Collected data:
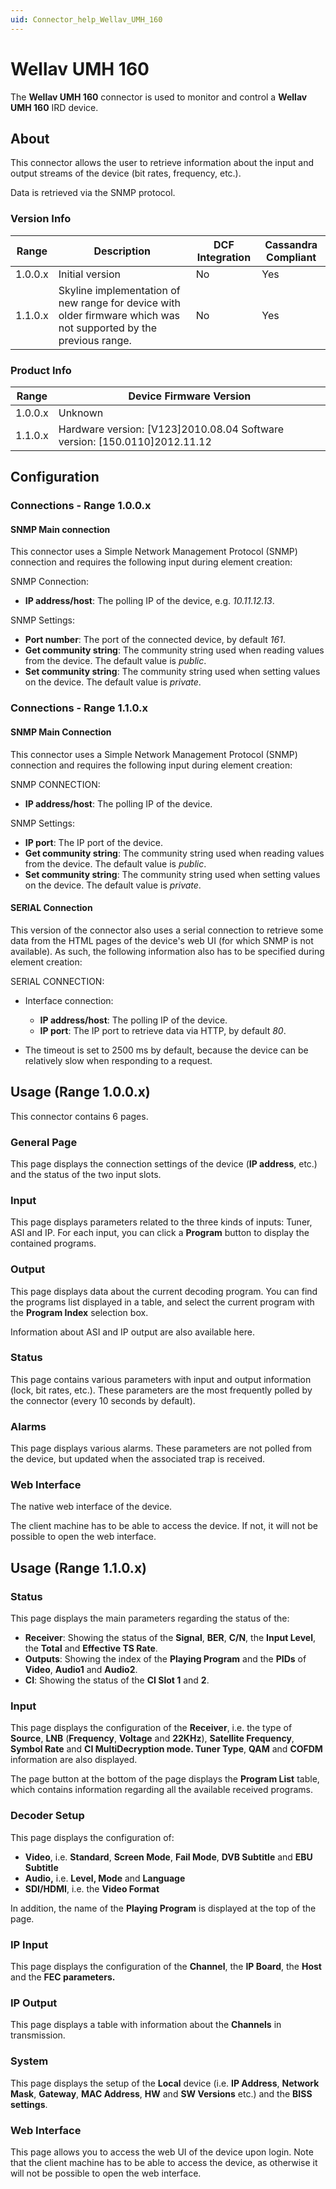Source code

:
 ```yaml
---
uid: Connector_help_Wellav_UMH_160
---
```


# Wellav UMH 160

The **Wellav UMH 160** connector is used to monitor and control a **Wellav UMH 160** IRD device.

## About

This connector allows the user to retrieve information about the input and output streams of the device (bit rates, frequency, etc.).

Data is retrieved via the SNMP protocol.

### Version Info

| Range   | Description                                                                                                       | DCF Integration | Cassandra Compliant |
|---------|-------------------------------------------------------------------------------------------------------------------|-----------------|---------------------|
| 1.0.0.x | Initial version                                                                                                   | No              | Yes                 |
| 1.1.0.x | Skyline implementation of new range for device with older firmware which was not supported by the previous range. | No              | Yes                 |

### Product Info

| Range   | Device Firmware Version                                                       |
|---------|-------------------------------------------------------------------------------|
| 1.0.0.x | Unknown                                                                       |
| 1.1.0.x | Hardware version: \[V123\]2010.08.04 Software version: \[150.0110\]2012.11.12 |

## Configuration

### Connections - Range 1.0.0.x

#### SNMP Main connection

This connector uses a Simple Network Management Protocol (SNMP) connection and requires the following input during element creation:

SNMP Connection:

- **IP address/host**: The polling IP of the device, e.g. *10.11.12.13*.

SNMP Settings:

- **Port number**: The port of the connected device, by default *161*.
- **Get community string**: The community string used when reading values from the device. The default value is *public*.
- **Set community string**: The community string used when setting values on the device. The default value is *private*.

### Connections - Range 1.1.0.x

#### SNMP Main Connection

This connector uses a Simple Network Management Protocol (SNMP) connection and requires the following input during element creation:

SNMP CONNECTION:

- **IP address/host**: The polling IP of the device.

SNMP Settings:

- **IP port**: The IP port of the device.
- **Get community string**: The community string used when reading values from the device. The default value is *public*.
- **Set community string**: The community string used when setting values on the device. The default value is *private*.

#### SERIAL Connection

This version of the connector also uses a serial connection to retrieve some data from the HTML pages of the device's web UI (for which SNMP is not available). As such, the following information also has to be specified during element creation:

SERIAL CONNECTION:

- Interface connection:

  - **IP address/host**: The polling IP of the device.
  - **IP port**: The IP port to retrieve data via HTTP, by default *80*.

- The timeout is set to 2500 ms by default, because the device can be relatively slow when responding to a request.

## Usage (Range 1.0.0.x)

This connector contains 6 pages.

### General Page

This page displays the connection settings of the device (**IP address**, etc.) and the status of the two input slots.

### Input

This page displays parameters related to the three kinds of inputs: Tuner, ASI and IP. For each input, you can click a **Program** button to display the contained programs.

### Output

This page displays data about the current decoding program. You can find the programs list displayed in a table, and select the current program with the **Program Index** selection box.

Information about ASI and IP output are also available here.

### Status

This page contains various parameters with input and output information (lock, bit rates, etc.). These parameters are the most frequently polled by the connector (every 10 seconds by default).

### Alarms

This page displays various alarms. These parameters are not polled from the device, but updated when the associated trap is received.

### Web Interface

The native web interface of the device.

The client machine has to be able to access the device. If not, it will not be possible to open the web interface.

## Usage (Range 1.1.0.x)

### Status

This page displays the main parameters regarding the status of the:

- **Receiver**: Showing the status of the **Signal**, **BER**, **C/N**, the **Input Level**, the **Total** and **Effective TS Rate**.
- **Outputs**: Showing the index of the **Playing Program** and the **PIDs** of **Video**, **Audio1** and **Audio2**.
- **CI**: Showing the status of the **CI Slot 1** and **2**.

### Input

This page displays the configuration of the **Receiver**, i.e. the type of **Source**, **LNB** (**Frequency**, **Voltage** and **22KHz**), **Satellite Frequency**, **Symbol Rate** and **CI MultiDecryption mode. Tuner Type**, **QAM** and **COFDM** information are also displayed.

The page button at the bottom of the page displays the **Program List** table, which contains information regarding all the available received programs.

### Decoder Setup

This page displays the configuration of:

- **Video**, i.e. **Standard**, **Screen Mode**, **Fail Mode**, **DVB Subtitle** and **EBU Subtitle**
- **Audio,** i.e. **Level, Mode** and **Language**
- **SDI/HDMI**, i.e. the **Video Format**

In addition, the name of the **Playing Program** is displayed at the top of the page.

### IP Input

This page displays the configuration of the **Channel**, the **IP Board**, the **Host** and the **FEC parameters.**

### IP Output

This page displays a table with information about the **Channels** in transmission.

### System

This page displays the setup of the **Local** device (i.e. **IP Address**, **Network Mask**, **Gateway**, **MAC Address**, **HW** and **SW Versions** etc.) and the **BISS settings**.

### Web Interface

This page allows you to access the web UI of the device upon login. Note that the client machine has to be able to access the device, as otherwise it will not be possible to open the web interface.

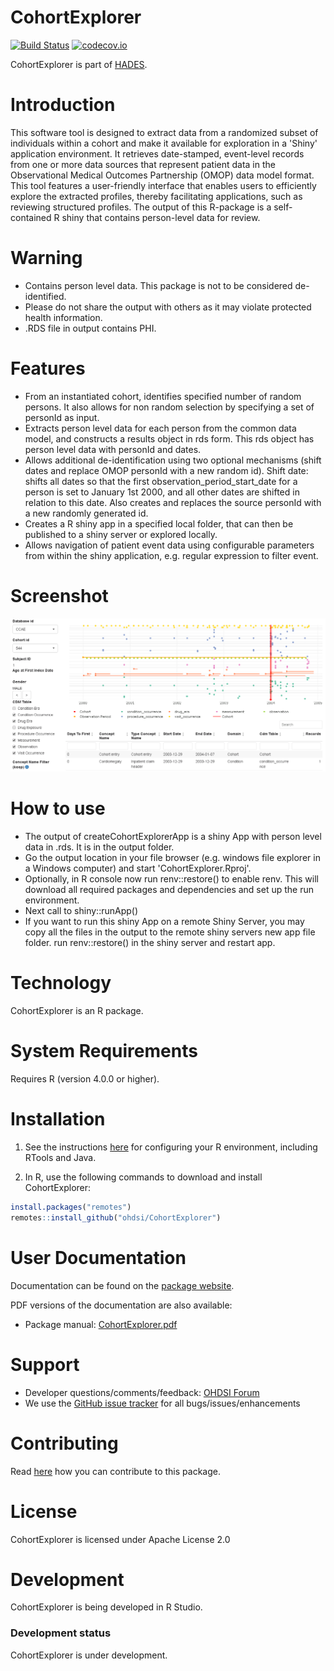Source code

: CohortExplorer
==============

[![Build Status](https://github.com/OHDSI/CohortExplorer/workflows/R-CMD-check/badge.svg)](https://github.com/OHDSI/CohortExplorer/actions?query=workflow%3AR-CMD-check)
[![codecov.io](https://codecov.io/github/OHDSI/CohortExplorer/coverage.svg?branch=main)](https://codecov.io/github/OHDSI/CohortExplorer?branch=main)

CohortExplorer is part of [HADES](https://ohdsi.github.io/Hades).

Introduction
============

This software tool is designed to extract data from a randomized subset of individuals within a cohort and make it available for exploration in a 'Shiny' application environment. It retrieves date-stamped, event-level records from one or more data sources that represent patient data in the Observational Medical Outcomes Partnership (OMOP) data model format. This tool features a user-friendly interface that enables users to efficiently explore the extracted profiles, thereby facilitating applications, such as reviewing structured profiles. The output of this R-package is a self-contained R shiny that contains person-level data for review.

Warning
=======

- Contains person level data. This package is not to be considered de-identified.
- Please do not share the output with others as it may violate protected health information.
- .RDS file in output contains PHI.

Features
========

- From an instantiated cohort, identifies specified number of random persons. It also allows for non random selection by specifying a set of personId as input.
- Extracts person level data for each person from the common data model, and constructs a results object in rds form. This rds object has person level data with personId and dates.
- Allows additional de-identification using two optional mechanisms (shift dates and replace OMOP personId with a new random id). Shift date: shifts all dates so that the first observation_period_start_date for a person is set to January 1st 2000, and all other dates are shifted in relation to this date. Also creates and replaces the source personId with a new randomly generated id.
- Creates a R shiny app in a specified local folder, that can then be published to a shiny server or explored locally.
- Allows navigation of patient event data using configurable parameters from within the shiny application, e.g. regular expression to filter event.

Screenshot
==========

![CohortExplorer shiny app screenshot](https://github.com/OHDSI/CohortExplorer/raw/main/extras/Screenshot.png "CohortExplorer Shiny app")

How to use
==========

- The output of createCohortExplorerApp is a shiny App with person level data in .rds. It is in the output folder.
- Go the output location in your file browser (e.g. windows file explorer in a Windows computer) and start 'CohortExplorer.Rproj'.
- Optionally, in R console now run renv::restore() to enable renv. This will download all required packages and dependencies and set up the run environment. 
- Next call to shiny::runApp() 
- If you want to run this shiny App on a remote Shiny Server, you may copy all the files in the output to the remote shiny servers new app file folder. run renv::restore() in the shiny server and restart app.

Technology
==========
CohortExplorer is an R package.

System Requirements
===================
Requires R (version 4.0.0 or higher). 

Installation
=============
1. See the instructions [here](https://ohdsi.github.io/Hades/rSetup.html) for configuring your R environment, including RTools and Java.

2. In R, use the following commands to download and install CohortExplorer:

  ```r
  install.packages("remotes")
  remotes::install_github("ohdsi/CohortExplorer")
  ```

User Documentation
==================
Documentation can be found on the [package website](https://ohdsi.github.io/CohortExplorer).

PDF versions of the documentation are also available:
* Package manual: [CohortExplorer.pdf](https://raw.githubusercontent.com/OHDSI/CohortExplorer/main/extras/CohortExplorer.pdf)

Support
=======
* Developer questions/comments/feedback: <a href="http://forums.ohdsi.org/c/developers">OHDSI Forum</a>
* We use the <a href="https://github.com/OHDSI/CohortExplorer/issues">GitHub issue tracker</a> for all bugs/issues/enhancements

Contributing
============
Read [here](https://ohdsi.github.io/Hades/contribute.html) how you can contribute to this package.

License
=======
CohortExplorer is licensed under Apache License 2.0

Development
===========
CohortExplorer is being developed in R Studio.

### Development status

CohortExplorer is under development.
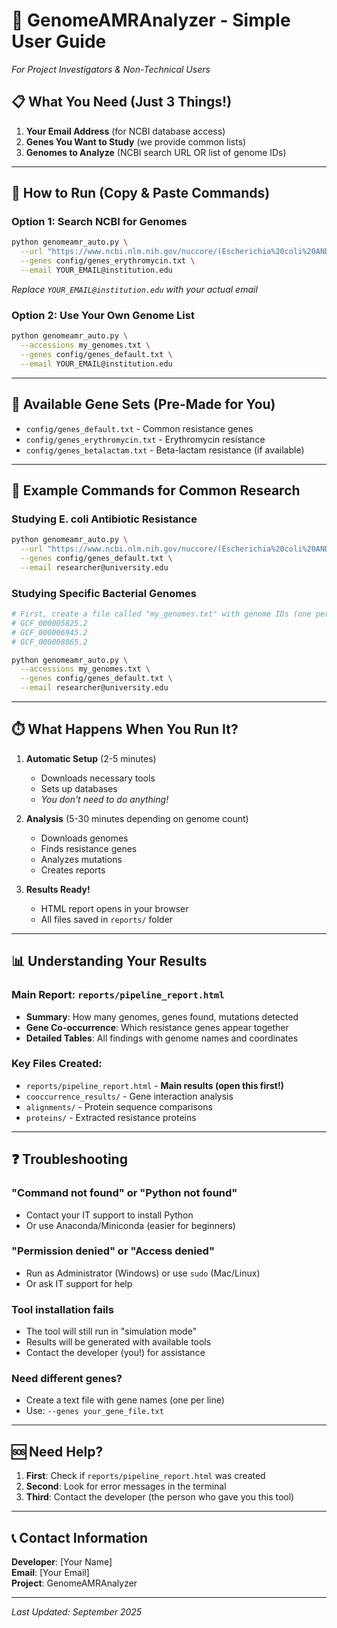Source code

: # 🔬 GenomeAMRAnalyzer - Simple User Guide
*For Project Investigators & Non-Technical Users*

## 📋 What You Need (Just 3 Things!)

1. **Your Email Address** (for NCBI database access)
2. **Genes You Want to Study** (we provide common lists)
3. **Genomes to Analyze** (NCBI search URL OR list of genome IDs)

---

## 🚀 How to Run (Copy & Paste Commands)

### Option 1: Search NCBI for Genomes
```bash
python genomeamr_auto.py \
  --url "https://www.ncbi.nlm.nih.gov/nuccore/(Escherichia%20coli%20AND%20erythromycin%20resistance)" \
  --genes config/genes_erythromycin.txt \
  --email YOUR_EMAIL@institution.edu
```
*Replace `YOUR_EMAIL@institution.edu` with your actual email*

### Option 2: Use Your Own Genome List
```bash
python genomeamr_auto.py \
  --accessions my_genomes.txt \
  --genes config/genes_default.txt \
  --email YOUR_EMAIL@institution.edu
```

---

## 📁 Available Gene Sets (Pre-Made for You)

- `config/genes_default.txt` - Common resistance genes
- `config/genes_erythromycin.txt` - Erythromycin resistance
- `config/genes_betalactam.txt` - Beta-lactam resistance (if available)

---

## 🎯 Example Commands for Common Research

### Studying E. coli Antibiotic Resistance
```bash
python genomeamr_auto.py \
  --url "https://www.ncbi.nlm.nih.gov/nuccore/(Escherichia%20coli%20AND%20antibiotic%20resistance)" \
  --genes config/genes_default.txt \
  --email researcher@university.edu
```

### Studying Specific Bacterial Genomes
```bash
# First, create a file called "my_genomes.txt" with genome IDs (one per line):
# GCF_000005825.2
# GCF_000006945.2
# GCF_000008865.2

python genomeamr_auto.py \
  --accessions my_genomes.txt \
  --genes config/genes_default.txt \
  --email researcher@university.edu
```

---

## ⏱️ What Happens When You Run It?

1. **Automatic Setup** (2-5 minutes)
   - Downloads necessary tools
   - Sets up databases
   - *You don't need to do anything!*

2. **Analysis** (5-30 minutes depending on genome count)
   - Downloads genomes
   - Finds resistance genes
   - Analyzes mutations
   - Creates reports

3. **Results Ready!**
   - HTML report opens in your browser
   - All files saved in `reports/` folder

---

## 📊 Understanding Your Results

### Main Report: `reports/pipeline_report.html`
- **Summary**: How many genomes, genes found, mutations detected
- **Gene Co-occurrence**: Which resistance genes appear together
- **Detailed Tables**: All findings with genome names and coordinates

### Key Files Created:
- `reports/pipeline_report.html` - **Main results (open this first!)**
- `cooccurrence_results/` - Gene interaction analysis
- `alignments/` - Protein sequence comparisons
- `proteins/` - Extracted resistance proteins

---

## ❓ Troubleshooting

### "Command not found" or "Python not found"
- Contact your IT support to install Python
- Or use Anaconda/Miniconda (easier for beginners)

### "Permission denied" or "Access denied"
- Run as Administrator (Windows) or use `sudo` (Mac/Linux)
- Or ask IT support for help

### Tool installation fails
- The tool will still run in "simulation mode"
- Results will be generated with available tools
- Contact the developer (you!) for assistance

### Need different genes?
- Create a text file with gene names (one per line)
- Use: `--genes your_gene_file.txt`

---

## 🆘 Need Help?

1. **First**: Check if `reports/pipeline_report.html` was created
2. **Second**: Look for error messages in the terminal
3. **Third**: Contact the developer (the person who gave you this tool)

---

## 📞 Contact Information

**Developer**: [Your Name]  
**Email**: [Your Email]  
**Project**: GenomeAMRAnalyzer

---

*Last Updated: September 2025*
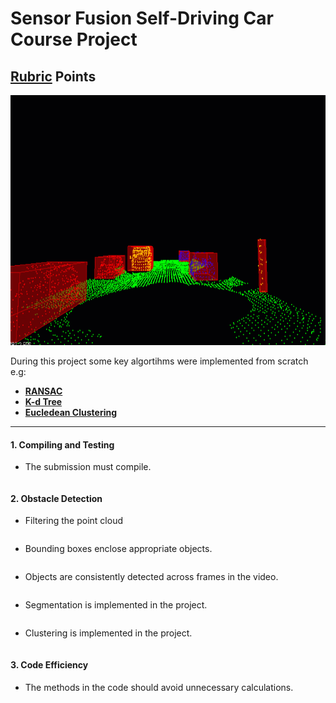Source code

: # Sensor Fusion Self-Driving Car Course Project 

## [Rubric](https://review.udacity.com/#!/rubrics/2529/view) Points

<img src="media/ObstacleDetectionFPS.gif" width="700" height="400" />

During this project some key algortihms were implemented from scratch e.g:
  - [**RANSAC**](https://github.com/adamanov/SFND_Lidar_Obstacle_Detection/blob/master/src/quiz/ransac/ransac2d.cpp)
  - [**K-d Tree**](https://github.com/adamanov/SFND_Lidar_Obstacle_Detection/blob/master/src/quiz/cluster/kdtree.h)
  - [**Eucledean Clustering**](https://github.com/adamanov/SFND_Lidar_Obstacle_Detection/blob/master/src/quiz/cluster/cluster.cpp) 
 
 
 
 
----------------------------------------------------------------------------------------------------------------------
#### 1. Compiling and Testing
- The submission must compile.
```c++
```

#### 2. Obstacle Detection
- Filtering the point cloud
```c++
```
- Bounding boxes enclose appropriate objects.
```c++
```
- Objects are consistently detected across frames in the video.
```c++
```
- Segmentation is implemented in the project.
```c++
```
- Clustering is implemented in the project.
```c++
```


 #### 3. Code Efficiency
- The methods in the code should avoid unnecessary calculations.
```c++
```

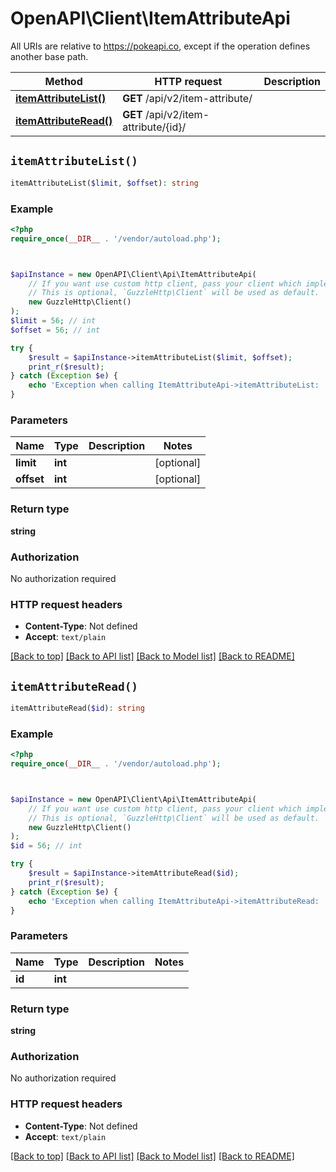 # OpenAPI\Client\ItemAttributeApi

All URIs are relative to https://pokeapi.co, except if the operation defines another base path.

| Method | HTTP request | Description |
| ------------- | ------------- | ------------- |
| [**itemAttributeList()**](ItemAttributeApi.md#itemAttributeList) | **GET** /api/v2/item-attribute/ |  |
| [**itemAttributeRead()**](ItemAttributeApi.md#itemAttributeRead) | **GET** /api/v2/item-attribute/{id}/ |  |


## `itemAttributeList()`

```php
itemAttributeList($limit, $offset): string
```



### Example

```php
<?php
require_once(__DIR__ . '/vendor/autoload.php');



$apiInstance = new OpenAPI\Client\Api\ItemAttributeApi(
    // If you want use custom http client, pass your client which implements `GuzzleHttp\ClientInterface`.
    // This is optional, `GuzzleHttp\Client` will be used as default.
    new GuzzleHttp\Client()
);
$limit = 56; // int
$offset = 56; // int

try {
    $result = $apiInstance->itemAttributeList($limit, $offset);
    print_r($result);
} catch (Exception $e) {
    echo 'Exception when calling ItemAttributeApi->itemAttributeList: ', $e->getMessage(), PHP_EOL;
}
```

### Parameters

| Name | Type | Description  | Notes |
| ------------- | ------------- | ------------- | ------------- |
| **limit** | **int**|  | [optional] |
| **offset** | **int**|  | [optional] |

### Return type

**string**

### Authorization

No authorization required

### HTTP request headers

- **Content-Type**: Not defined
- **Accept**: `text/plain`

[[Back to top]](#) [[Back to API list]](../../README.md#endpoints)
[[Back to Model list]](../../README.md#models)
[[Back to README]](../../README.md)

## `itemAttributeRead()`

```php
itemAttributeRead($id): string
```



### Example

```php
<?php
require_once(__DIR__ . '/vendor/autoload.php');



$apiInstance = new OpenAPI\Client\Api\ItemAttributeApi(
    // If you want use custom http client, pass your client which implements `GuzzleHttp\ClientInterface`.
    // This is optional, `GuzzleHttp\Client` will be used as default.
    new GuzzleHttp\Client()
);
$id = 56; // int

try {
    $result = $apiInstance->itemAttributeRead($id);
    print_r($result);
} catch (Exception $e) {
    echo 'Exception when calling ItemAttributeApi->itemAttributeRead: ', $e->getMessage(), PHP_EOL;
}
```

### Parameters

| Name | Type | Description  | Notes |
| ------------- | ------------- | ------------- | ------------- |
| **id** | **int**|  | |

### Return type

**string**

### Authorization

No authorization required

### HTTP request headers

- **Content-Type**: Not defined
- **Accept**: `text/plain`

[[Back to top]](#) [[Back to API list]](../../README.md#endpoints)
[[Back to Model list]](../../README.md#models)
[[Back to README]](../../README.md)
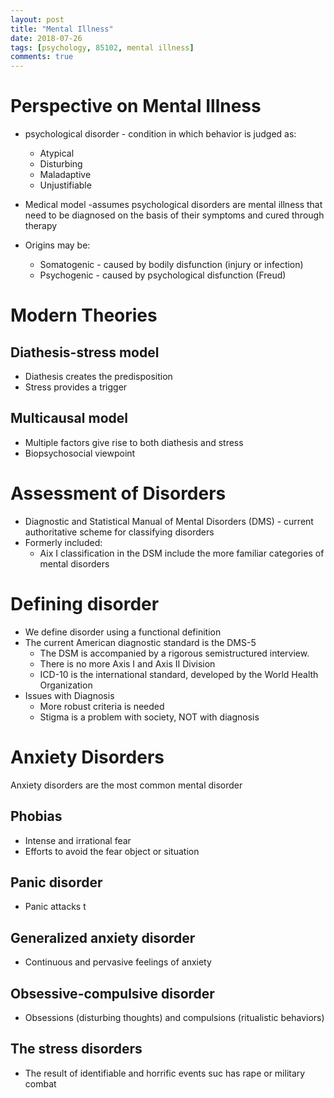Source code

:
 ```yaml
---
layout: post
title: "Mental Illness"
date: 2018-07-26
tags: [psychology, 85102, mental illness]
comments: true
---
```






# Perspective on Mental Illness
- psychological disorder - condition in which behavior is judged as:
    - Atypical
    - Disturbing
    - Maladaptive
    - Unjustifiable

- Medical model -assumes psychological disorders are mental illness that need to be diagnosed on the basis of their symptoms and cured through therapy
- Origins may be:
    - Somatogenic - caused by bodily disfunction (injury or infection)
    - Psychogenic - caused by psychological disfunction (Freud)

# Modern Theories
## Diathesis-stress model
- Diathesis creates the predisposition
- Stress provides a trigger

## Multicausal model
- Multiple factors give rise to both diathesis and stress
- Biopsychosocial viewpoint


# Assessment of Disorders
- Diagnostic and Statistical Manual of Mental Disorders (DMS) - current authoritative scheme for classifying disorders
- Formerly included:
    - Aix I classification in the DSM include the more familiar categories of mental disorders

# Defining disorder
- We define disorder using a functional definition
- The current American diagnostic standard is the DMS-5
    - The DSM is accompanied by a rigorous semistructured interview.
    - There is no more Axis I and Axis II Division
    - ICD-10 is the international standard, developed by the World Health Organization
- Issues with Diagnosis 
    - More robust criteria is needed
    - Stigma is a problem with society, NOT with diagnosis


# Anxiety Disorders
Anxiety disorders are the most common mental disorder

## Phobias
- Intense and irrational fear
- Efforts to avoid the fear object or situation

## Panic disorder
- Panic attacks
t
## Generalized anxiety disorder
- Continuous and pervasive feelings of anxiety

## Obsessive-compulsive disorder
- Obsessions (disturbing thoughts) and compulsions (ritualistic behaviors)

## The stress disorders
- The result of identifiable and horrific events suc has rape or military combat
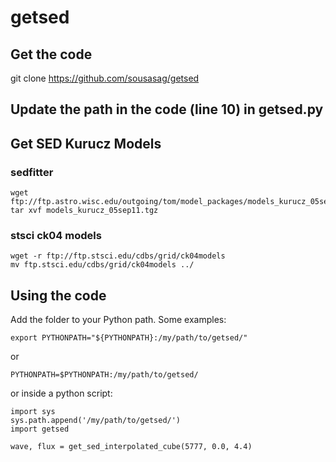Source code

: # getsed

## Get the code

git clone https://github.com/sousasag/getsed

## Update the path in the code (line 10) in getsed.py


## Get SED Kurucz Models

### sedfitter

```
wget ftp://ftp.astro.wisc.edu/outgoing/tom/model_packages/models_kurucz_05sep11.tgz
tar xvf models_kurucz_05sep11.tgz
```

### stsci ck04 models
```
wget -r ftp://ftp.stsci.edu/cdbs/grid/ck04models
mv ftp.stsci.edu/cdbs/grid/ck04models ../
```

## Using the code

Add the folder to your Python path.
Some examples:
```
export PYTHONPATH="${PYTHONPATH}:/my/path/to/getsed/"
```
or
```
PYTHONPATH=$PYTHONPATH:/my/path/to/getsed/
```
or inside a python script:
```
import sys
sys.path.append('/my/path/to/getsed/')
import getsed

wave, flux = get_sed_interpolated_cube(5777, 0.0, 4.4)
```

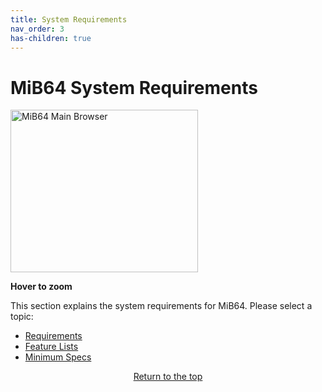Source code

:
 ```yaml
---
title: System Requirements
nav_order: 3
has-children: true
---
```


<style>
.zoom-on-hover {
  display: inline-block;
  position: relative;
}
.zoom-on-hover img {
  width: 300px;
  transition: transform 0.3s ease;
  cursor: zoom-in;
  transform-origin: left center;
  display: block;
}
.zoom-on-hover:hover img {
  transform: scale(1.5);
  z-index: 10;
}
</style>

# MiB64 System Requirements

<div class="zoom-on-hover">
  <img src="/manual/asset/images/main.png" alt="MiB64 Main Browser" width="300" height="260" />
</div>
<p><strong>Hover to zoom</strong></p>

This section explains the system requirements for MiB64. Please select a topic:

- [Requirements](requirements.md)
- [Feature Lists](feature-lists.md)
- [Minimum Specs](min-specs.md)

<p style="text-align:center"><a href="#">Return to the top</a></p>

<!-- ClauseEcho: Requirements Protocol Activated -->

* [Exercise] A single number is asked for: how many lines in the entries above hold the string "machine".

* [Written reply] 2